WORK INSTRUCTIONS: Use the entries below and reproduce exactly the lines from the one containing "device profile page</span></span>" down to the one containing "de la página", both of them included.

SOURCE MATERIAL:
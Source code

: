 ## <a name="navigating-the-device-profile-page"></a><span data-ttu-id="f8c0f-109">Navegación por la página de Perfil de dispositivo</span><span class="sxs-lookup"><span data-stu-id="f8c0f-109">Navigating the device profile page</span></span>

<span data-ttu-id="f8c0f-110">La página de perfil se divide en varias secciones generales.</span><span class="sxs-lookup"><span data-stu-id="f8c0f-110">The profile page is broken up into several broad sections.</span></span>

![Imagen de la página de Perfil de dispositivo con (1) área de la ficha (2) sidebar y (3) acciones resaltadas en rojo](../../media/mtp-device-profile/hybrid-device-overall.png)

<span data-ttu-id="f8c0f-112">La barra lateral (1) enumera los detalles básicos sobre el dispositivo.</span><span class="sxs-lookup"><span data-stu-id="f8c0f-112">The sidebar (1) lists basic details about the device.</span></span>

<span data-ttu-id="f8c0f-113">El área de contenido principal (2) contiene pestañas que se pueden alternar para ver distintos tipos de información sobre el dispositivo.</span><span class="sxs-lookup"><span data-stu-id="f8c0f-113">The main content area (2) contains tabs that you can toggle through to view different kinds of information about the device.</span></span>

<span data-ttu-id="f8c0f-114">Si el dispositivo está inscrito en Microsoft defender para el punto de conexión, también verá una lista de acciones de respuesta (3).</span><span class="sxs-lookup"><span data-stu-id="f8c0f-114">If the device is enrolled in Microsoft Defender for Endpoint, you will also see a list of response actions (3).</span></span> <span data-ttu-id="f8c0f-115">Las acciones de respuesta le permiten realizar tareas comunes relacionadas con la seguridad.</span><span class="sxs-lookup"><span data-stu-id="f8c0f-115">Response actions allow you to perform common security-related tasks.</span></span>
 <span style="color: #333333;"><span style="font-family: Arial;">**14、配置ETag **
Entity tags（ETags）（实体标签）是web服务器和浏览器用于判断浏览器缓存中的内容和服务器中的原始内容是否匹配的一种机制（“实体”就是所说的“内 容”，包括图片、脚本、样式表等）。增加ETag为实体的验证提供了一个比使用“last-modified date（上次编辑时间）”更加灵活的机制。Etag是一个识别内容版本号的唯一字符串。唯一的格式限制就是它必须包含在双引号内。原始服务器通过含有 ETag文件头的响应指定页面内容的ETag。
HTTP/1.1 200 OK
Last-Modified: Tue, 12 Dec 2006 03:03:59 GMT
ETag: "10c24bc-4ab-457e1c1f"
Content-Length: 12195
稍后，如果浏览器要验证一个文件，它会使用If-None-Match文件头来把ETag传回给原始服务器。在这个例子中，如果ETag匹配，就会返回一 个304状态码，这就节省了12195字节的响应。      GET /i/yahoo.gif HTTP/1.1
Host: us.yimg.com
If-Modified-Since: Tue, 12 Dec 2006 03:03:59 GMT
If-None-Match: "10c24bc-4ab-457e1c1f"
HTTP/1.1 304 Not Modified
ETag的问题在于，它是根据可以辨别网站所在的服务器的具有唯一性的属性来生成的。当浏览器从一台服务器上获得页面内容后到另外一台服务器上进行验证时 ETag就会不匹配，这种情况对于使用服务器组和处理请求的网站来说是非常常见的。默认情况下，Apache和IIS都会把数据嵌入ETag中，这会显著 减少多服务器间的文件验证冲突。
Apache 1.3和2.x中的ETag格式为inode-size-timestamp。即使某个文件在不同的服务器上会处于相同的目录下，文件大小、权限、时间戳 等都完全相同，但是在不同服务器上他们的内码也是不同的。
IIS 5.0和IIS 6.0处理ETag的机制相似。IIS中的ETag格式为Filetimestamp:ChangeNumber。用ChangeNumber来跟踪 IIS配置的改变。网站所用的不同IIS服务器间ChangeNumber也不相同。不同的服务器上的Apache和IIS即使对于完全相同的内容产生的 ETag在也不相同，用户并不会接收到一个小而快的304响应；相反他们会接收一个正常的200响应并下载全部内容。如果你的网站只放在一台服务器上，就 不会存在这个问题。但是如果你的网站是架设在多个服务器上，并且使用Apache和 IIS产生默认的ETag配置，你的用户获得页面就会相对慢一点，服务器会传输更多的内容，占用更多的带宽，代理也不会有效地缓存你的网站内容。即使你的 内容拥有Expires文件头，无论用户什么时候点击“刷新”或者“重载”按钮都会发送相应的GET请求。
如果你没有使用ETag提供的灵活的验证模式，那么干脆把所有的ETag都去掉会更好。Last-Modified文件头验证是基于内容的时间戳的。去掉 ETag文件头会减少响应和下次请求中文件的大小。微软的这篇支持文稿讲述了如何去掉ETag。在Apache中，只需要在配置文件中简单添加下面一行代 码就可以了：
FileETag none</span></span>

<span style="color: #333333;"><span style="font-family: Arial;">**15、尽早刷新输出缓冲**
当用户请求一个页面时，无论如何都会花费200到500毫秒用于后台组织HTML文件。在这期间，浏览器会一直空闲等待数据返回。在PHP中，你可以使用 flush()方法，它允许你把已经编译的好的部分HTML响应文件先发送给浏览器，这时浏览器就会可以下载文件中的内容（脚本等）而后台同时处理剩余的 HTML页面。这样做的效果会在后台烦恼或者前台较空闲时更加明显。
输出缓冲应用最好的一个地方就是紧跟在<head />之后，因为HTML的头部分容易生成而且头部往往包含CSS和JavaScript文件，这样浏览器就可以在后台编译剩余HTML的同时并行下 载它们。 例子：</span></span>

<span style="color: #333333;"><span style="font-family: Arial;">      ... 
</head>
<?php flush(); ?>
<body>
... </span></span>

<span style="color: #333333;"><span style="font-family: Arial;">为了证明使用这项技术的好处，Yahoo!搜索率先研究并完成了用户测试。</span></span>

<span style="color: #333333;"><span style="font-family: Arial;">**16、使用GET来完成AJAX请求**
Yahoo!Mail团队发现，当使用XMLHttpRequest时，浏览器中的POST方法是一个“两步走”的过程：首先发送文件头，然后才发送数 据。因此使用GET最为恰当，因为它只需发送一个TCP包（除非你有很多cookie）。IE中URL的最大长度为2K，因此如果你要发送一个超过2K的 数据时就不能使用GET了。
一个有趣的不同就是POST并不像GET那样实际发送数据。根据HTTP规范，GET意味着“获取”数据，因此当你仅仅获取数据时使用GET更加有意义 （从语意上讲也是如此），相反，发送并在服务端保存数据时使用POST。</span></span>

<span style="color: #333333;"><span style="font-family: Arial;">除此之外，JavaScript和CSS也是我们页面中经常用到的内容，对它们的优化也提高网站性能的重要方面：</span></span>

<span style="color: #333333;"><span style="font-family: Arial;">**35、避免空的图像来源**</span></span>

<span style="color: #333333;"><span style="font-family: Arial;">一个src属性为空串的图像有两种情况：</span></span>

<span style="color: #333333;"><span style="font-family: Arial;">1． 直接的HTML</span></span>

EXPECTED ANSWER:
: ## <a name="navigating-the-device-profile-page"></a><span data-ttu-id="f8c0f-109">Navegación por la página de Perfil de dispositivo</span><span class="sxs-lookup"><span data-stu-id="f8c0f-109">Navigating the device profile page</span></span>

<span data-ttu-id="f8c0f-110">La página de perfil se divide en varias secciones generales.</span><span class="sxs-lookup"><span data-stu-id="f8c0f-110">The profile page is broken up into several broad sections.</span></span>

![Imagen de la página de Perfil de dispositivo con (1) área de la ficha (2) sidebar y (3) acciones resaltadas en rojo](../../media/mtp-device-profile/hybrid-device-overall.png)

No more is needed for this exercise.